Here are the big pitfalls and how to dodge them:
1) Small sample size lies to you
A card going undefeated in two drafts does not mean it is broken. It means it was in the right deck twice.
Simple guardrail:
- Don’t make “power level cuts” until you’ve seen a pattern across at least 8 to 12 logged decks, ideally more.
2) Player skill matters more than your last three swaps
If one person is the best drafter and pilot, their “win rate by archetype” is secretly “win rate by being them.”
Fix:
- Track archetype presence (what gets drafted) separately from archetype win rate (what wins).
- If the same archetype wins only when one player drafts it, that might be a player thing, not a cube thing.
3) Track packages, not single cards (especially at 540)
In a 540-card cube, an individual card might show up once every few sessions. That’s normal. You’ll go insane trying to judge it too quickly.
Instead, track:
- Reanimator as a whole
- Artifacts ramp shell
- Mono-Red density
- Selesnya creature toolbox package
If a package isn’t showing up, you adjust the support, not just one payoff card.
4) Separate “strong” from “unfun”
Some cards are powerful and still create great games. Others feel like slamming a door.
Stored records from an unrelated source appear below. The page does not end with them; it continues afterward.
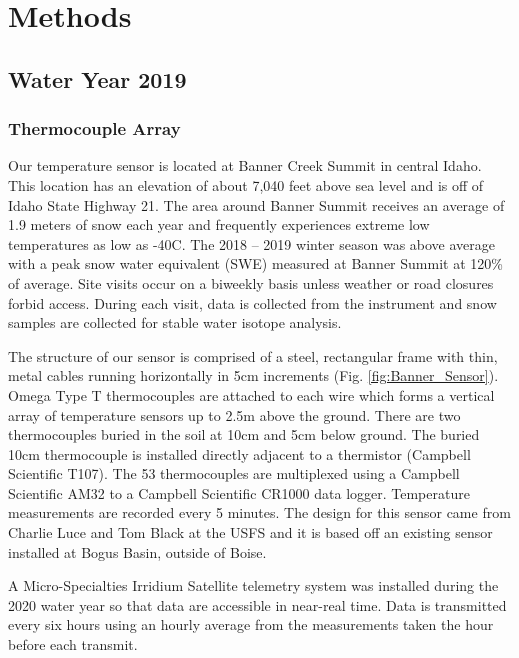 \chapter{Methods}
\section{Water Year 2019} 
\subsection{Thermocouple Array}
Our temperature sensor is located at Banner Creek Summit in central Idaho. This location has an elevation of about 7,040 feet above sea level and is off of Idaho State Highway 21. The area around Banner Summit receives an average of 1.9 meters of snow each year and frequently experiences extreme low temperatures as low as -40\textdegree C. The 2018 -- 2019 winter season was above average with a peak snow water equivalent (SWE) measured at Banner Summit at 120\% of average. Site visits occur on a biweekly basis unless weather or road closures forbid access. During each visit, data is collected from the instrument and snow samples are collected for stable water isotope analysis.

The structure of our sensor is comprised of a steel, rectangular frame with thin, metal cables running horizontally in 5cm increments (Fig. \ref{fig:Banner_Sensor}). Omega Type T thermocouples are attached to each wire which forms a vertical array of temperature sensors up to 2.5m above the ground. There are two thermocouples buried in the soil at 10cm and 5cm below ground. The buried 10cm thermocouple is installed directly adjacent to a thermistor (Campbell Scientific T107). The 53 thermocouples are multiplexed using a Campbell Scientific AM32 to a Campbell Scientific CR1000 data logger. Temperature measurements are recorded every 5 minutes. The design for this sensor came from Charlie Luce and Tom Black at the USFS and it is based off an existing sensor installed at Bogus Basin, outside of Boise. 

A Micro-Specialties Irridium Satellite telemetry system was installed during the 2020 water year so that data are accessible in near-real time. Data is transmitted every six hours using an hourly average from the measurements taken the hour before each transmit.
Add one simple qualitative prompt:
- “Did anything feel miserable tonight?”
If the same card or package keeps getting named, that’s a real signal, even if it’s not “too strong.”
A tiny testing loop for cube updates
Want a low-drama way to iterate? Use a “3-session rule”:
When you add a new card or package:
- Give it three draft sessions before you judge it.
- During those sessions, track:
- Was it maindecked?
- Did it matter (MVP votes, notable moments)?
- Did it show up in the intended archetype?
After three sessions:
- If it never makes decks, it might be unsupported or replaceable.
- If it makes decks but never matters, it might be too low-impact.
- If it ends games in the same boring way every time, it might be a vibe cut, not a power cut.
This keeps you from doing the classic cube-owner move: “I changed six cards last night and now I can’t tell what caused the problem.”
FAQs
Do I need to track win rates to have a good cube?
No. You need your group to have fun and draft meaningful decks. Tracking just helps you diagnose issues faster, especially when you’re making changes.
How many drafts before I cut a card?
If you’re tracking results in an MTG cube with any consistency, wait until you’ve logged at least 8 to 12 decks that could reasonably have played that card or strategy. For 540-card cubes, you may want longer.
Should I track individual card win rates?
You can, but be careful. Card win rate is noisy and easy to misread (good cards get drafted by good players, good decks, or both). Maindeck rate plus MVP/bust notes tends to be more actionable.
What’s the simplest thing I can track that still helps?
Deck colors + record + one MVP card. It’s fast, it’s consistent, and it gives you direction.
What if my group refuses to fill out anything?
Make it social: one person is the “scribe” each session, and everyone just says their colors/record out loud. Or do the phone-photo method and handle it later.